This Karthi-starrer revolves around Vikram (Karthi), though you’d be excused if you miss that name. Everyone calls him ‘Sulthan’. His birth itself is an event; it happens when a fight ensues in a household that is home to a hundred goons. Sulthan is born, and he has to choose between a path of violence and peace.

He chooses the latter. For once, you don’t have a Tamil cinema hero hitting hundred rowdies at once; he’s laughing and joking around with them. He calls them his ‘brothers’. Sulthan is an actual ‘Rowdy Baby’.

 

Life changes when his dad (Napoleon, in a short role) passes on, and his boys have to travel to a small village near Salem to complete one last ‘assignment’. Will that entail danger, and how does the motley group handle it?

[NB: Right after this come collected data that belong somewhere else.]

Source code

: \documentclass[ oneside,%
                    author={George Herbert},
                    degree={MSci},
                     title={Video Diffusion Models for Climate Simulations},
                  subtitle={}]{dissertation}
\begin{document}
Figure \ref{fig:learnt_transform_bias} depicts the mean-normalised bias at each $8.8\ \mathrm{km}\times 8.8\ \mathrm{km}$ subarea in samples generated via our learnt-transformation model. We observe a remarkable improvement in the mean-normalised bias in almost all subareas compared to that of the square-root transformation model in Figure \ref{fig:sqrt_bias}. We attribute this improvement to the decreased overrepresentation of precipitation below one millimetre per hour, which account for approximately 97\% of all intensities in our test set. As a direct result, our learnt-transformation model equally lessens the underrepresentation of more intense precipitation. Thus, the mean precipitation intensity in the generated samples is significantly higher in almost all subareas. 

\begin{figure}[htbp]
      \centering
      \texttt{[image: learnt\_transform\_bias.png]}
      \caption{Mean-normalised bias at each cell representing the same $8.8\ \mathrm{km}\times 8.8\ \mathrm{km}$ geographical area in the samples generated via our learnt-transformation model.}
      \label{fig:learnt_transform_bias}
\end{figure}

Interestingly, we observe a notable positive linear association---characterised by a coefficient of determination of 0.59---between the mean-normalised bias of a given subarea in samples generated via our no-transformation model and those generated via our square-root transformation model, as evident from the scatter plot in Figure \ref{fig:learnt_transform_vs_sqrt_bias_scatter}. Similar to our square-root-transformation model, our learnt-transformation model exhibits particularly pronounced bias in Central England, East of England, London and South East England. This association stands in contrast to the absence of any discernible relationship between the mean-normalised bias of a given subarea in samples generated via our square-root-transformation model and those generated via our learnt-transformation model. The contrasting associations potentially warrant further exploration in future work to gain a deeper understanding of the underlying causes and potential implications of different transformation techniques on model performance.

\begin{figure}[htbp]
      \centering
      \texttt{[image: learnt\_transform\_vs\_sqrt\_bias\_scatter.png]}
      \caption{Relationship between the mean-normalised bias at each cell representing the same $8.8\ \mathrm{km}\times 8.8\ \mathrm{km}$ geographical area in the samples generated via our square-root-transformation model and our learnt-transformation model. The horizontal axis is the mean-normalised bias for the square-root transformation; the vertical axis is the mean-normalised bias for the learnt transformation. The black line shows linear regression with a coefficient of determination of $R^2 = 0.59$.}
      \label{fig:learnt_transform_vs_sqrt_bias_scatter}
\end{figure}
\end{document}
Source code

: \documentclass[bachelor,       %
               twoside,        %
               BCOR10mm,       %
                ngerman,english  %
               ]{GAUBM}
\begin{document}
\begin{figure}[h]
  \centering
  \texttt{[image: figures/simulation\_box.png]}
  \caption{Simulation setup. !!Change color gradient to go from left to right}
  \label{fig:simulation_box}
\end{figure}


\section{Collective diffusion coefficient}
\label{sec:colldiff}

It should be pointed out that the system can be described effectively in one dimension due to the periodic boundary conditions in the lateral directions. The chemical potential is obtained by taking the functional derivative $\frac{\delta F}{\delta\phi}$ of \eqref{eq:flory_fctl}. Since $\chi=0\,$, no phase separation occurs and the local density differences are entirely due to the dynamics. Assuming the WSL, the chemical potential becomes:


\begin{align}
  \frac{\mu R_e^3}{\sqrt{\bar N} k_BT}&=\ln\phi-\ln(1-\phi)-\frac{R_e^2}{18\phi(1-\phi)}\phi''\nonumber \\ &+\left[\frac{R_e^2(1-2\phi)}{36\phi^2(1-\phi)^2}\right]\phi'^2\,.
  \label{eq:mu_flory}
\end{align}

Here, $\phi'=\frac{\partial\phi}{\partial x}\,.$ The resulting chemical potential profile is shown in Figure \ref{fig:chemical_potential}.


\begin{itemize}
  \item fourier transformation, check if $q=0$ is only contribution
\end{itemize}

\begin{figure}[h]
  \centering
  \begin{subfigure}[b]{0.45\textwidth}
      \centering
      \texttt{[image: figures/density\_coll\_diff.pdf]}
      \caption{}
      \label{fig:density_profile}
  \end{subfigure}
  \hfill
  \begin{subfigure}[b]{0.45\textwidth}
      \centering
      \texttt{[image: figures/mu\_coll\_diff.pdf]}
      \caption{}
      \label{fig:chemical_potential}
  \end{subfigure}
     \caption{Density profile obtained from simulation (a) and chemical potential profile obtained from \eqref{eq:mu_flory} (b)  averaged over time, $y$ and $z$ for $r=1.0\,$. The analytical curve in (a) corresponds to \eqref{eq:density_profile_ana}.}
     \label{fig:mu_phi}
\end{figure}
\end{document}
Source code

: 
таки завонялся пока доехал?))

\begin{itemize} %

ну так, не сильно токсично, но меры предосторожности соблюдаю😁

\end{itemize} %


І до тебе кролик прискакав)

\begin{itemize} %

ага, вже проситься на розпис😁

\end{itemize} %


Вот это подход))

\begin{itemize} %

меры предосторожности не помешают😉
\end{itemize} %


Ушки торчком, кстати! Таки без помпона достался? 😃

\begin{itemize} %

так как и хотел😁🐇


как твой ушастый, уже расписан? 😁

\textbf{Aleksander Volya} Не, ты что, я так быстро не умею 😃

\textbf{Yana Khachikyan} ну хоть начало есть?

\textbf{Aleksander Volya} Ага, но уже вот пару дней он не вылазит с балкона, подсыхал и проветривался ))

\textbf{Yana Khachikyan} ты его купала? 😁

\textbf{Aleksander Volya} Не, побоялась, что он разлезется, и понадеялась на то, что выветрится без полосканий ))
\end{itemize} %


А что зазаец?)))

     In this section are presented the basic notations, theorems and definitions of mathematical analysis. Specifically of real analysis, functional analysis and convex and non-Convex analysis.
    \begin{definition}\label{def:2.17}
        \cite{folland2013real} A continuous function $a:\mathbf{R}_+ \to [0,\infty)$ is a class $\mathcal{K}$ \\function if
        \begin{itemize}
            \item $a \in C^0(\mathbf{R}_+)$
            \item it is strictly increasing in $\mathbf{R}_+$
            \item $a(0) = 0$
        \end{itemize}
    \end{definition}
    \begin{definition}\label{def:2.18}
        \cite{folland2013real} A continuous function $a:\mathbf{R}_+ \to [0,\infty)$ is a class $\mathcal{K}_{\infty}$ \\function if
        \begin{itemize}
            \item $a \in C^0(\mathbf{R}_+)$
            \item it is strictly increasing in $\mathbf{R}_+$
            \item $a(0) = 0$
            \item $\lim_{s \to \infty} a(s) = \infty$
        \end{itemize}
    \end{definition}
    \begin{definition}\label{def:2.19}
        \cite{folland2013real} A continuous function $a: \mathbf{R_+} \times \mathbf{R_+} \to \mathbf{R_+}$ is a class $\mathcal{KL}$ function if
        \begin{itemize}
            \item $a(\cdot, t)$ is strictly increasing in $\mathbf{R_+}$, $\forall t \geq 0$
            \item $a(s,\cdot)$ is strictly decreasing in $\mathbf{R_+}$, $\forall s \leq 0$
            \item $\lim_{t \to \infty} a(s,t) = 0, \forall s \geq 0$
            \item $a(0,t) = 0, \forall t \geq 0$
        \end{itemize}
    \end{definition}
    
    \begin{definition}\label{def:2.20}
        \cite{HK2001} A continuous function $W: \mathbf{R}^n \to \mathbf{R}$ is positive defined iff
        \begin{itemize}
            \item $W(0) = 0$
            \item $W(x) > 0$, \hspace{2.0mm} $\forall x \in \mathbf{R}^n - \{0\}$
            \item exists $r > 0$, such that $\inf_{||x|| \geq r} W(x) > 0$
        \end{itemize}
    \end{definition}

There are several whistle-worthy moments in this mass vehicle that uses tropes from Baahubali and KGF to pull off the grandeur of the idea. A unique fight sequence is designed with a few enemies hatching to attack Sulthan when he’s asleep… with his hundred ‘boys’ sleeping around him. What ensues is a ‘silent fight’, one that happens without any sound except Yuvan Shankar Raja’s thunderous score.

Sulthan

  • Director: Bakkiyaraj Kannan
  • Cast: Karthi, Rashmika Mandana, Yogi Babu, Lal
  • Storyline: A man sets out to reform a motley group of goons

Karthi scores as a person grappling with too many things running in his head and pulls off the larger-than-life moments to a considerable extent. But the fact that you remember quite a few of the ‘lovable’ goons and their actions is what makes Sulthan go one step ahead. The film does veer into predictable Tamil cinema territory when it introduces a corporate conspiracy element, but thankfully, the mass moments keep hitting the right notes.

The romance isn’t the greatest (Rashmika Mandana gets to play a rural belle), but even there, there is some purpose to its existence to the core plotline. If Yuvan’s background score and Sathyan Sooryan’s cinematography are major highlights, so are the songs; Vivek-Mervin’s hummable numbers prove that the musical duo have it in them to take on bigger projects.

Director Bakkiyaraj Kannan has managed to weave in an engaging storyline taking two of Tamil cinema’s pet topics: rowdyism and farming. He goes overboard in the second half on a few instances — a couple of sluggish sequences and a song that could have been done away with — but keeps inserting ‘commercial ideas’ to keep the interest afloat.

Sulthan is a theatre film without doubt. One wonders if the slow-motion mass moments will work for someone watching it on an OTT platform in the comforts of their homes, but on the big screen, this Karthi-starrer packs a fantastic punch.